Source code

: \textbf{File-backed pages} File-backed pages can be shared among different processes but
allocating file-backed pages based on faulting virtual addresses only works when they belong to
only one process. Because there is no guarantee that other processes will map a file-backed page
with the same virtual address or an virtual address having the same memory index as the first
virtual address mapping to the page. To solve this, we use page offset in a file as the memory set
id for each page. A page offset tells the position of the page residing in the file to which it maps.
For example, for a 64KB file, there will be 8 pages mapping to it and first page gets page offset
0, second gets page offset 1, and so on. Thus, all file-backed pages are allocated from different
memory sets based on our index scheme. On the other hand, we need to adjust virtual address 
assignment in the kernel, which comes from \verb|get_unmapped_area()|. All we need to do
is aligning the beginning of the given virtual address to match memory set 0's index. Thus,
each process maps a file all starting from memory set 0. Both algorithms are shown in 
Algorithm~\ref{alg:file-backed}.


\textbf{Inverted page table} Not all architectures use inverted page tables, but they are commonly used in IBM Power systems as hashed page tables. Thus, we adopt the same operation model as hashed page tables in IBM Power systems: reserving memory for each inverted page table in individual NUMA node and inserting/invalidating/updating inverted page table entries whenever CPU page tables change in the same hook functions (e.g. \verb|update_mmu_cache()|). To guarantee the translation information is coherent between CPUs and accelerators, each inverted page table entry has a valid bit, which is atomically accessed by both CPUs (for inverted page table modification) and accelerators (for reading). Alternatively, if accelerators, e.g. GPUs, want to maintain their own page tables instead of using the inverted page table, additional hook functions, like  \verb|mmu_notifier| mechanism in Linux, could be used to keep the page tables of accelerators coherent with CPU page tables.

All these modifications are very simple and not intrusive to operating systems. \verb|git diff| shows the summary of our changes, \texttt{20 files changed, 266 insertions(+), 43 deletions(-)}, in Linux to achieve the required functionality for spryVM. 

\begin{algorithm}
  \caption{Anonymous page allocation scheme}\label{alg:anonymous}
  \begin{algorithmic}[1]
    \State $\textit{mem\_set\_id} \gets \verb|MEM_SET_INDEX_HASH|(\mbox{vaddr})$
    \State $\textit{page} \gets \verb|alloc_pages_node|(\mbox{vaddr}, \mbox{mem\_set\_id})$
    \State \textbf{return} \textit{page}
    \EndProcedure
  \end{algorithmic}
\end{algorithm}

▶ **The task**: Transcribe each of the records above exactly.

▶ **Response to the exercise**:
Source code

: \textbf{File-backed pages} File-backed pages can be shared among different processes but
allocating file-backed pages based on faulting virtual addresses only works when they belong to
only one process. Because there is no guarantee that other processes will map a file-backed page
with the same virtual address or an virtual address having the same memory index as the first
virtual address mapping to the page. To solve this, we use page offset in a file as the memory set
id for each page. A page offset tells the position of the page residing in the file to which it maps.
For example, for a 64KB file, there will be 8 pages mapping to it and first page gets page offset
0, second gets page offset 1, and so on. Thus, all file-backed pages are allocated from different
memory sets based on our index scheme. On the other hand, we need to adjust virtual address 
assignment in the kernel, which comes from \verb|get_unmapped_area()|. All we need to do
is aligning the beginning of the given virtual address to match memory set 0's index. Thus,
each process maps a file all starting from memory set 0. Both algorithms are shown in 
Algorithm~\ref{alg:file-backed}.


\textbf{Inverted page table} Not all architectures use inverted page tables, but they are commonly used in IBM Power systems as hashed page tables. Thus, we adopt the same operation model as hashed page tables in IBM Power systems: reserving memory for each inverted page table in individual NUMA node and inserting/invalidating/updating inverted page table entries whenever CPU page tables change in the same hook functions (e.g. \verb|update_mmu_cache()|). To guarantee the translation information is coherent between CPUs and accelerators, each inverted page table entry has a valid bit, which is atomically accessed by both CPUs (for inverted page table modification) and accelerators (for reading). Alternatively, if accelerators, e.g. GPUs, want to maintain their own page tables instead of using the inverted page table, additional hook functions, like  \verb|mmu_notifier| mechanism in Linux, could be used to keep the page tables of accelerators coherent with CPU page tables.

All these modifications are very simple and not intrusive to operating systems. \verb|git diff| shows the summary of our changes, \texttt{20 files changed, 266 insertions(+), 43 deletions(-)}, in Linux to achieve the required functionality for spryVM. 

\begin{algorithm}
  \caption{Anonymous page allocation scheme}\label{alg:anonymous}
  \begin{algorithmic}[1]
    \State $\textit{mem\_set\_id} \gets \verb|MEM_SET_INDEX_HASH|(\mbox{vaddr})$
    \State $\textit{page} \gets \verb|alloc_pages_node|(\mbox{vaddr}, \mbox{mem\_set\_id})$
    \State \textbf{return} \textit{page}
    \EndProcedure
  \end{algorithmic}
\end{algorithm}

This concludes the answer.